Via Christianity Today: Medical Missionaries' Ebola Pullback: No More Kent Brantlys? Excerpt:
After contracting the world’s most deadly virus while serving as medical missionaries in Liberia, both Kent Brantly of Samaritan’s Purse and Nancy Writebol of SIM became household names—as did Ebola itself.
They survived. As did Rick Sacra, an SIM missionary doctor from Massachusetts also serving in Liberia. But this week, Martin Salia, a Maryland surgeon serving in a United Methodist hospital in his native Sierra Leone, did not.
He joined the World Health Organization’s tally of 329 health care workers (out of 584 infected) who have died from Ebola so far. The disease has now killed more than 5,400 people out of 15,000-plus reported cases—mostly in Liberia, Sierra Leone, and Guinea.
Brantly, Sacra, and Salia were all affiliated with the Christian Medical and Dental Association (CMDA), which reports a surge in interest in medical missions. But will we see another Brantly? Christian ministries are no longer letting American physicians get so close to Ebola patients.
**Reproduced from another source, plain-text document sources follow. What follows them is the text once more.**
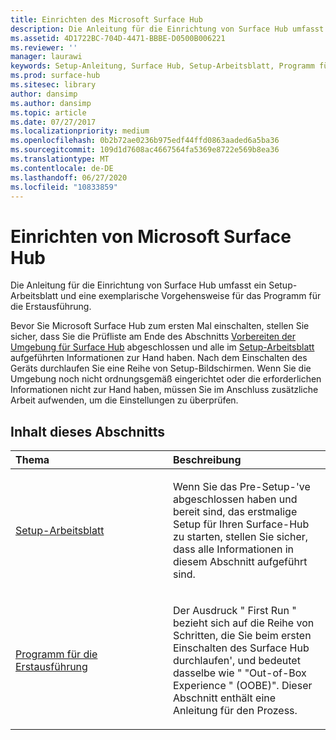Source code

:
 ```yaml
---
title: Einrichten des Microsoft Surface Hub
description: Die Anleitung für die Einrichtung von Surface Hub umfasst ein Setup-Arbeitsblatt und eine exemplarische Vorgehensweise für das Programm für die Erstausführung.
ms.assetid: 4D1722BC-704D-4471-BBBE-D0500B006221
ms.reviewer: ''
manager: laurawi
keywords: Setup-Anleitung, Surface Hub, Setup-Arbeitsblatt, Programm für die Erstausführung
ms.prod: surface-hub
ms.sitesec: library
author: dansimp
ms.author: dansimp
ms.topic: article
ms.date: 07/27/2017
ms.localizationpriority: medium
ms.openlocfilehash: 0b2b72ae0236b975edf44ffd0863aaded6a5ba36
ms.sourcegitcommit: 109d1d7608ac4667564fa5369e8722e569b8ea36
ms.translationtype: MT
ms.contentlocale: de-DE
ms.lasthandoff: 06/27/2020
ms.locfileid: "10833859"
---
```

# Einrichten von Microsoft Surface Hub


Die Anleitung für die Einrichtung von Surface Hub umfasst ein Setup-Arbeitsblatt und eine exemplarische Vorgehensweise für das Programm für die Erstausführung.

Bevor Sie Microsoft Surface Hub zum ersten Mal einschalten, stellen Sie sicher, dass Sie die Prüfliste am Ende des Abschnitts [Vorbereiten der Umgebung für Surface Hub](prepare-your-environment-for-surface-hub.md) abgeschlossen und alle im [Setup-Arbeitsblatt](setup-worksheet-surface-hub.md) aufgeführten Informationen zur Hand haben. Nach dem Einschalten des Geräts durchlaufen Sie eine Reihe von Setup-Bildschirmen. Wenn Sie die Umgebung noch nicht ordnungsgemäß eingerichtet oder die erforderlichen Informationen nicht zur Hand haben, müssen Sie im Anschluss zusätzliche Arbeit aufwenden, um die Einstellungen zu überprüfen.

##  <a name="in-this-section"></a>Inhalt dieses Abschnitts


<table>
<colgroup>
<col width="50%" />
<col width="50%" />
</colgroup>
<thead>
<tr class="header">
<th align="left">Thema</th>
<th align="left">Beschreibung</th>
</tr>
</thead>
<tbody>
<tr class="odd">
<td align="left"><p><a href="setup-worksheet-surface-hub.md" data-raw-source="[Setup worksheet](setup-worksheet-surface-hub.md)">Setup-Arbeitsblatt</a></p></td>
<td align="left"><p>Wenn Sie das Pre-Setup-&#39;ve abgeschlossen haben und bereit sind, das erstmalige Setup für Ihren Surface-Hub zu starten, stellen Sie sicher, dass alle Informationen in diesem Abschnitt aufgeführt sind.</p></td>
</tr>
<tr class="even">
<td align="left"><p><a href="first-run-program-surface-hub.md" data-raw-source="[First-run program](first-run-program-surface-hub.md)">Programm für die Erstausführung</a></p></td>
<td align="left"><p>Der Ausdruck &quot; First Run &quot; bezieht sich auf die Reihe von Schritten, die Sie beim ersten Einschalten des Surface Hub durchlaufen&#39;, und bedeutet dasselbe wie &quot; "Out-of-Box Experience &quot; (OOBE)". Dieser Abschnitt enthält eine Anleitung für den Prozess.</p></td>
</tr>
</tbody>
</table>

 

 

 





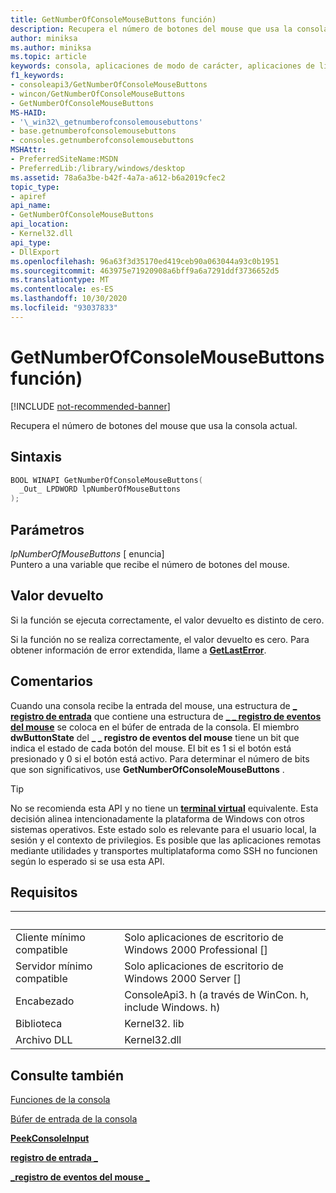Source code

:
 ```yaml
---
title: GetNumberOfConsoleMouseButtons función)
description: Recupera el número de botones del mouse que usa la consola actual.
author: miniksa
ms.author: miniksa
ms.topic: article
keywords: consola, aplicaciones de modo de carácter, aplicaciones de línea de comandos, aplicaciones de terminal, API de consola
f1_keywords:
- consoleapi3/GetNumberOfConsoleMouseButtons
- wincon/GetNumberOfConsoleMouseButtons
- GetNumberOfConsoleMouseButtons
MS-HAID:
- '\_win32\_getnumberofconsolemousebuttons'
- base.getnumberofconsolemousebuttons
- consoles.getnumberofconsolemousebuttons
MSHAttr:
- PreferredSiteName:MSDN
- PreferredLib:/library/windows/desktop
ms.assetid: 78a6a3be-b42f-4a7a-a612-b6a2019cfec2
topic_type:
- apiref
api_name:
- GetNumberOfConsoleMouseButtons
api_location:
- Kernel32.dll
api_type:
- DllExport
ms.openlocfilehash: 96a63f3d35170ed419ceb90a063044a93c0b1951
ms.sourcegitcommit: 463975e71920908a6bff9a6a7291ddf3736652d5
ms.translationtype: MT
ms.contentlocale: es-ES
ms.lasthandoff: 10/30/2020
ms.locfileid: "93037833"
---
```

# <a name="getnumberofconsolemousebuttons-function"></a>GetNumberOfConsoleMouseButtons función)

[!INCLUDE [not-recommended-banner](./includes/not-recommended-banner.md)]

Recupera el número de botones del mouse que usa la consola actual.

## <a name="syntax"></a>Sintaxis

```C
BOOL WINAPI GetNumberOfConsoleMouseButtons(
  _Out_ LPDWORD lpNumberOfMouseButtons
);
```

## <a name="parameters"></a>Parámetros

*lpNumberOfMouseButtons* \[ enuncia\]  
Puntero a una variable que recibe el número de botones del mouse.

## <a name="return-value"></a>Valor devuelto

Si la función se ejecuta correctamente, el valor devuelto es distinto de cero.

Si la función no se realiza correctamente, el valor devuelto es cero. Para obtener información de error extendida, llame a [**GetLastError**](https://msdn.microsoft.com/library/windows/desktop/ms679360).

## <a name="remarks"></a>Comentarios

Cuando una consola recibe la entrada del mouse, una estructura de [**\_ registro de entrada**](input-record-str.md) que contiene una estructura de [**\_ \_ registro de eventos del mouse**](mouse-event-record-str.md) se coloca en el búfer de entrada de la consola. El miembro **dwButtonState** del **\_ \_ registro de eventos del mouse** tiene un bit que indica el estado de cada botón del mouse. El bit es 1 si el botón está presionado y 0 si el botón está activo. Para determinar el número de bits que son significativos, use **GetNumberOfConsoleMouseButtons** .

> [!TIP]
> No se recomienda esta API y no tiene un **[terminal virtual](console-virtual-terminal-sequences.md)** equivalente. Esta decisión alinea intencionadamente la plataforma de Windows con otros sistemas operativos. Este estado solo es relevante para el usuario local, la sesión y el contexto de privilegios. Es posible que las aplicaciones remotas mediante utilidades y transportes multiplataforma como SSH no funcionen según lo esperado si se usa esta API.

## <a name="requirements"></a>Requisitos

| &nbsp; | &nbsp; |
|-|-|
| Cliente mínimo compatible | Solo aplicaciones de escritorio de Windows 2000 Professional \[\] |
| Servidor mínimo compatible | Solo aplicaciones de escritorio de Windows 2000 Server \[\] |
| Encabezado | ConsoleApi3. h (a través de WinCon. h, include Windows. h) |
| Biblioteca | Kernel32. lib |
| Archivo DLL | Kernel32.dll |

## <a name="see-also"></a>Consulte también

[Funciones de la consola](console-functions.md)

[Búfer de entrada de la consola](console-input-buffer.md)

[**PeekConsoleInput**](readconsoleinput.md)

[**registro de entrada \_**](input-record-str.md)

[**\_registro de eventos del mouse \_**](mouse-event-record-str.md)
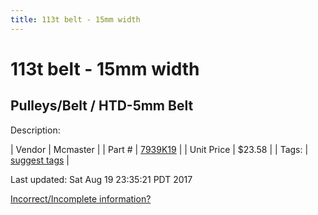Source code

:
 ```yaml
---
title: 113t belt - 15mm width
---
```


# 113t belt - 15mm width
## Pulleys/Belt / HTD-5mm Belt
Description: 	 

| Vendor | Mcmaster | 
| Part # | [7939K19](https://www.mcmaster.com/#7939K19) | 
| Unit Price | $23.58 | 
| Tags: | [suggest tags](https://docs.google.com/forms/d/e/1FAIpQLSeWyY8v3RgOty-MyWmh9U0iivNYN_molChYyS-0U-o-kOAv_g/viewform) | 

Last updated: Sat Aug 19 23:35:21 PDT 2017

 [Incorrect/Incomplete information?](https://docs.google.com/forms/d/e/1FAIpQLSeWyY8v3RgOty-MyWmh9U0iivNYN_molChYyS-0U-o-kOAv_g/viewform)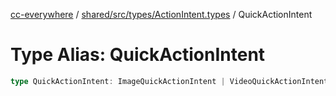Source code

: [cc-everywhere](../../../../../index.md) / [shared/src/types/ActionIntent.types](../index.md) / QuickActionIntent

# Type Alias: QuickActionIntent

```ts
type QuickActionIntent: ImageQuickActionIntent | VideoQuickActionIntent | PdfQuickActionIntent;
```
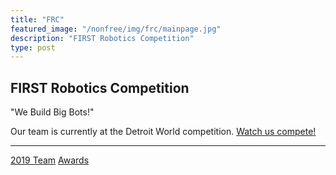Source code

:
 ```yaml
---
title: "FRC"
featured_image: "/nonfree/img/frc/mainpage.jpg"
description: "FIRST Robotics Competition"
type: post
---
```


## FIRST Robotics Competition

"We Build Big Bots!"

Our team is currently at the Detroit World competition. [Watch us compete!](https://info.firstinspires.org/2019-detroit-frc)

----

[2019 Team](teams/2019)
[Awards](awards)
Brantly was one of about 900 doctors that Samaritan’s Purse sends to Africa each year to work in missionary hospitals. In Liberia, the Christian relief organization had its expatriate staff switch their focus to Ebola in June, but soon pulled about 60 people back to the US after Brantly and Writebol contracted the virus in July.
Samaritan’s Purse returned American workers to Liberia in September. But their focus is now not on Ebola patients themselves, but on managing the health of nearly 400 Liberian staff running 15 community care centers on the front lines.
“After Dr. Brantly got Ebola, we just thought there’s got to be a better way of doing this,” said Franklin Graham, Samaritan’s Purse president and CEO, explaining the “different philosophy.” “We believe if you're going to fight Ebola, you're going to have to train Liberians to save Liberians.
“You can bring the expats in,” he said. “But when Ebola is gone or diminishes, then the people leave, and nobody's there to fight it.”
Underscoring Graham’s point: Liberia lost 150 of its 200 doctors after “95 percent of the expatriate doctors” left the country following the Ebola outbreak, SIM urologist Frank Glover testified to Congress in August.
Samaritan’s Purse is not alone. George Salloum, vice president of SIM, doesn’t know of any Christian group which has expat physicians work directly with Ebola patients. (Earlier, Mercy Ships canceled planned visits to the region.)
“Our philosophy is not to Americanize,” he said of SIM, which has approximately 20 percent of its global force involved in health care. In the wake of Ebola, SIM has reduced the numbers of expatriate health care workers in Liberia from six to one or two on a rotating basis.
Training the locals is eminent good sense. The Ugandans and DR Congolese have been able to send experts to help in West Africa; in future Ebola outbreaks, West Africans may be able to pass the favour on.